Re: Efficiency of FTP URLs

Gary Adams - Sun Microsystems Labs BOS (Gary.Adams@east.sun.com)
Mon, 25 Jul 1994 23:24:28 +0200

> From: Rick Troth <troth@rice.edu>
>
> > ... I got to thinking that this would be
> > an obvious place for an optimization: leave the FTP open until done parsing
> > the HTML document in case any inlined images (or whatever) might be needed.
> > This morning I confirmed that MacWeb 1.0a2, MacMosaic 2.0a2, XMosaic
> > 2.4, and WinMosaic 2.0a2 take the inefficient approach of a separate ftp
> > connection for each inlined image.
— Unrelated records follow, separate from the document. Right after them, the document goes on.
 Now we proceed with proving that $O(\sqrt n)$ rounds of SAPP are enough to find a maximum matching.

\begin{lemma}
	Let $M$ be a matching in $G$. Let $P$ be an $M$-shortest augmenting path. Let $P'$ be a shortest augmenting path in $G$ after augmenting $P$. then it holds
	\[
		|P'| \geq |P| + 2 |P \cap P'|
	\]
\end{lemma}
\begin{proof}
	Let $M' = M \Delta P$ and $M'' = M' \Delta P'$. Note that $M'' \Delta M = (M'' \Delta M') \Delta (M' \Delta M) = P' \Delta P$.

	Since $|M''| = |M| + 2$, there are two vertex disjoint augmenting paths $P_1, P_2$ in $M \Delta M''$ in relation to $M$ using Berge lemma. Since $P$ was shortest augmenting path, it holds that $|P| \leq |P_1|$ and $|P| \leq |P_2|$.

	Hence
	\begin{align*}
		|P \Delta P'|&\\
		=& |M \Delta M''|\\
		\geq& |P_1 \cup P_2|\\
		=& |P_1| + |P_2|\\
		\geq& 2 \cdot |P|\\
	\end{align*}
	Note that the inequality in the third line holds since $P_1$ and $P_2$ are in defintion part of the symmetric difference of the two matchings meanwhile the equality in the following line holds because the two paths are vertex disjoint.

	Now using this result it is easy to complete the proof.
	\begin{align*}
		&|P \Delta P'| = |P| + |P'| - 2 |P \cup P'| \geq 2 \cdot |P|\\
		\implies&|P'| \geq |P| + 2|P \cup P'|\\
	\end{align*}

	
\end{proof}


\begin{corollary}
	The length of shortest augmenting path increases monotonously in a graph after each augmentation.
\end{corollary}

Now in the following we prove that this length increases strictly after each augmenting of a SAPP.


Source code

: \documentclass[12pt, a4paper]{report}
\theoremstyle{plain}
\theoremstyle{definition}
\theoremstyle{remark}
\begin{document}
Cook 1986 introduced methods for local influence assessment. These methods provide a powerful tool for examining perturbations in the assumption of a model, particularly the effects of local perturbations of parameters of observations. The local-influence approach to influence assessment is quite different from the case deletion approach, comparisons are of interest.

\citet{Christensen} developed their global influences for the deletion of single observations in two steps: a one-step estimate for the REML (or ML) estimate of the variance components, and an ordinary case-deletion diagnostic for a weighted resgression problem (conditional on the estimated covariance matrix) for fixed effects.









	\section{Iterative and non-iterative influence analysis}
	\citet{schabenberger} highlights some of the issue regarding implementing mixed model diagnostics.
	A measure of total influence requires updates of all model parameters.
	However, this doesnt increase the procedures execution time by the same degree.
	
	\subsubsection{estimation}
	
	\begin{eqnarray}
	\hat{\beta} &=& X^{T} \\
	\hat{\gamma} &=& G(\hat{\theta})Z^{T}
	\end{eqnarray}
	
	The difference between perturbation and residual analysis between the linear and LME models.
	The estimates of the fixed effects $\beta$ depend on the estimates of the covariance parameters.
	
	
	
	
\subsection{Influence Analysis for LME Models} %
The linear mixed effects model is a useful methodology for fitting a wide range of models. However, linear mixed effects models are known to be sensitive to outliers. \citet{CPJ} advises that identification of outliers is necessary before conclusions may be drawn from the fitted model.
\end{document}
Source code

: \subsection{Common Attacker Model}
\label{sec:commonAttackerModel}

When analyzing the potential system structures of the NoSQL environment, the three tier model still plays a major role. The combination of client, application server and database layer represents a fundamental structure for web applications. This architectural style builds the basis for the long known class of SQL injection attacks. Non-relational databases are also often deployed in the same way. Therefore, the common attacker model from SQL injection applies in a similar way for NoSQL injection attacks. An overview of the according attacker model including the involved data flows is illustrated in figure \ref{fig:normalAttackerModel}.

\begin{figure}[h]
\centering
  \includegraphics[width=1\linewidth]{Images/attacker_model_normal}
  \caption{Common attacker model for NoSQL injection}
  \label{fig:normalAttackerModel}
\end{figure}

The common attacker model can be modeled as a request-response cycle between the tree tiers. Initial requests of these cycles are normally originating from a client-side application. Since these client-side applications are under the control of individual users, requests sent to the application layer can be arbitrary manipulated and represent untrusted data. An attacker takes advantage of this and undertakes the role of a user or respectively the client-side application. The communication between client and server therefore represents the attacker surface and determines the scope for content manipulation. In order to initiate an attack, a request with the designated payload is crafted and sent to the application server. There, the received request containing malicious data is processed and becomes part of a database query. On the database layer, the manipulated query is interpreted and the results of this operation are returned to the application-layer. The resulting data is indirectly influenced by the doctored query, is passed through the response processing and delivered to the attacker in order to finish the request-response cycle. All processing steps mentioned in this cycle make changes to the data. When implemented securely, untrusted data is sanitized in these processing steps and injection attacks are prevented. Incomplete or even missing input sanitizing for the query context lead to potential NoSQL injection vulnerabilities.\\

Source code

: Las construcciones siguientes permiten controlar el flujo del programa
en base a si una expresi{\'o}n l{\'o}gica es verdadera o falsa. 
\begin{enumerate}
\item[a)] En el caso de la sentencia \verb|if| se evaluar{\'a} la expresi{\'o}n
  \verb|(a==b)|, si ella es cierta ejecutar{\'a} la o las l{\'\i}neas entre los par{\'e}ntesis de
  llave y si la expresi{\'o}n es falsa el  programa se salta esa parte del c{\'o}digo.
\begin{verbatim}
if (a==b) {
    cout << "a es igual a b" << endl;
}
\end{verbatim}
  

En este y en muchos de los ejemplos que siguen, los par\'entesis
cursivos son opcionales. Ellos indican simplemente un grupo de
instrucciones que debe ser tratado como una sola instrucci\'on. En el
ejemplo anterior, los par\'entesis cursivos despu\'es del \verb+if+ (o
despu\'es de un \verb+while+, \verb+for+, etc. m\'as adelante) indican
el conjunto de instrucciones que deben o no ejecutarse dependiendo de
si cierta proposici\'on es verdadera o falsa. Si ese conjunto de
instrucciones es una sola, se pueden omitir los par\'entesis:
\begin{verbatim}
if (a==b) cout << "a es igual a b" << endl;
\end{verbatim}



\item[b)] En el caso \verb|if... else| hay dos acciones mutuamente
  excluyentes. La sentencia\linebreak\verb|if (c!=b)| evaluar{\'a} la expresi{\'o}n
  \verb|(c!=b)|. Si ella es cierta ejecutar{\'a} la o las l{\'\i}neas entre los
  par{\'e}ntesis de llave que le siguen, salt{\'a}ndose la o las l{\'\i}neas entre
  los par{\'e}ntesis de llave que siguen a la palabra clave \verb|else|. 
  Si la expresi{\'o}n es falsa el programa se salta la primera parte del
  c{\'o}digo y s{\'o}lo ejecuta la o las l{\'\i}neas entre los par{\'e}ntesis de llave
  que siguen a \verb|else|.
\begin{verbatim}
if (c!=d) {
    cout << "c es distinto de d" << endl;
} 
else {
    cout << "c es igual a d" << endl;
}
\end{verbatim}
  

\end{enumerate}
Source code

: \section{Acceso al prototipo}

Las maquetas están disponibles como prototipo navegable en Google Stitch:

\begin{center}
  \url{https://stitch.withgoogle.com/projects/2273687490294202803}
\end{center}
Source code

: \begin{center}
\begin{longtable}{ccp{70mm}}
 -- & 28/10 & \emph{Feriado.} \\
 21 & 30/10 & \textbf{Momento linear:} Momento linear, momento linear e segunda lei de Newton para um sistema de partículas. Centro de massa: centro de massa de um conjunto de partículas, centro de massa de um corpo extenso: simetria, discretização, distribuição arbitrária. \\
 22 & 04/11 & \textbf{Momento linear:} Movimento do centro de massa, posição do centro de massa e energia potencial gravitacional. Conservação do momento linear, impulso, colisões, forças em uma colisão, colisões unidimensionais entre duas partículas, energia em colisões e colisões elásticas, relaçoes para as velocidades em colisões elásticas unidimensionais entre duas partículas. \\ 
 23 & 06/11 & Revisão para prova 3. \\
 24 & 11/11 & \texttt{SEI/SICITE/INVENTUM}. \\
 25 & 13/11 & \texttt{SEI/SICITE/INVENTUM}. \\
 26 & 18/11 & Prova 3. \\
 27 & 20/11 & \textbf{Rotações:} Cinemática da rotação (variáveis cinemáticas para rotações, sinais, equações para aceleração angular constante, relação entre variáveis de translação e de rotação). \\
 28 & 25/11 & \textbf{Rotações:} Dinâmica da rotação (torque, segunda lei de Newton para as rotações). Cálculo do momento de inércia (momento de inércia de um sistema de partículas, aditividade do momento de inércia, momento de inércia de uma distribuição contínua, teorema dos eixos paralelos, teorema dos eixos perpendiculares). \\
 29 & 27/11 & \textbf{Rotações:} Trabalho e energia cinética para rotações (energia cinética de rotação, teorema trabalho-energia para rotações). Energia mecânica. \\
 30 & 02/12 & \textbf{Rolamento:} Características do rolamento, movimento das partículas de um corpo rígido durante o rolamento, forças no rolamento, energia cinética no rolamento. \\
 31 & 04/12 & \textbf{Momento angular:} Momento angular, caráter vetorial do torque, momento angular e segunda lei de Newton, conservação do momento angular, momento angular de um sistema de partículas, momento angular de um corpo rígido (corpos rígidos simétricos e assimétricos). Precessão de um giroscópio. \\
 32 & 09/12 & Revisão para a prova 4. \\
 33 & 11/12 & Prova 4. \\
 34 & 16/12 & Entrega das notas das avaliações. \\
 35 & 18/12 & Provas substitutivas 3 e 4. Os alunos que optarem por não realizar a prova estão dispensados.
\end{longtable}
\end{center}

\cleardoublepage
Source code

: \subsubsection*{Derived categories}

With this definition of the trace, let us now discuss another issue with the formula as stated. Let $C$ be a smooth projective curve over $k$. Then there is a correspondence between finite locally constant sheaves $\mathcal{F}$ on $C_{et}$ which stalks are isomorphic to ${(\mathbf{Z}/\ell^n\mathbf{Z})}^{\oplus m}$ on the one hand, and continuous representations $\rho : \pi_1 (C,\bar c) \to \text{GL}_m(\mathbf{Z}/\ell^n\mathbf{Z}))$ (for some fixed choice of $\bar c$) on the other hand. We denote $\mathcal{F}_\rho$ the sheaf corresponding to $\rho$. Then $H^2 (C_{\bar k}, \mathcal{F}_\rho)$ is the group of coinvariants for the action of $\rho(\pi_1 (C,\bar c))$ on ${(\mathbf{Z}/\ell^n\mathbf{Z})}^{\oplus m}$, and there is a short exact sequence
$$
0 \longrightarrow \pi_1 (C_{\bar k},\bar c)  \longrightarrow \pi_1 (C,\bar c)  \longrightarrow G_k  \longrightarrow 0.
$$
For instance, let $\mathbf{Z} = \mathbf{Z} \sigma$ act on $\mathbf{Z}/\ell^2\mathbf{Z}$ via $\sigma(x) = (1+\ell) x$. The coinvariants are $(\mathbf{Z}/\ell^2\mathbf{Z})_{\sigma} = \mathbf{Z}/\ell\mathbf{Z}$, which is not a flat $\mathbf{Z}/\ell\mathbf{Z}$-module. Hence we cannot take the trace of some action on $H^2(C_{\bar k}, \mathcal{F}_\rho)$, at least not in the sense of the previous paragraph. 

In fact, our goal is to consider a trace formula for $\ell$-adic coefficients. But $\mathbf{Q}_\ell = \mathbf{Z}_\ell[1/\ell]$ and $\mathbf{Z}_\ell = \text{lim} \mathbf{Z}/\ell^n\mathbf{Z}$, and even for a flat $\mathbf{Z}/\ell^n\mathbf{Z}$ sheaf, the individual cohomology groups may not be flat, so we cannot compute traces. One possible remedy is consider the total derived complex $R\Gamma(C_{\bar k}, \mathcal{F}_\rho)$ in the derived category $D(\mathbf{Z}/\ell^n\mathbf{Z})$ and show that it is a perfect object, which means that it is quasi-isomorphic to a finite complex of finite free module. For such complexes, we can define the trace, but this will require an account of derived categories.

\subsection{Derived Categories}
It would seem that optimizing this would
> > help the load on ftp servers, and response time to the user.
>
> And Dan suggested that we rewrite TCP for similar reasons.
>
> Yeah ... it's overhead. I say, leave it in there for the
> sake of compatibility. Let each transaction be a separate TCP (FTP)
> connection for the sake of uniformity. I'm not advocating waste,
> but bandwidth is getting cheaper, CPU cycles are getting cheaper,
> and storage is getting cheaper. The economics are against some
> kinds of optimizations.
>
> Now ... if the library had some "trick" whereby it could
> leave that FTP control socket open across URLs, fine. There'd have to
> be some kind of time-out so that if the control socket remained unused
> it would close automatically. But I strongly suspect that this all
> serve to hinder the portability of the library code. Then too,
> everyone should bear in mind that not all WWW clients and servers
> are using the same library nor even any of its derivatives.
>

We've been experimenting with a modified server and client that deal with
a header like this :

Pragma: keep-connection

This allows both parties to take full advantage of Content-Length headers
and to gracefully recover from closed connections or variable length
timeouts based on current load considerations. For same site transactions,
which are pretty typical, there are significant performance gains
available within the current protocol framework.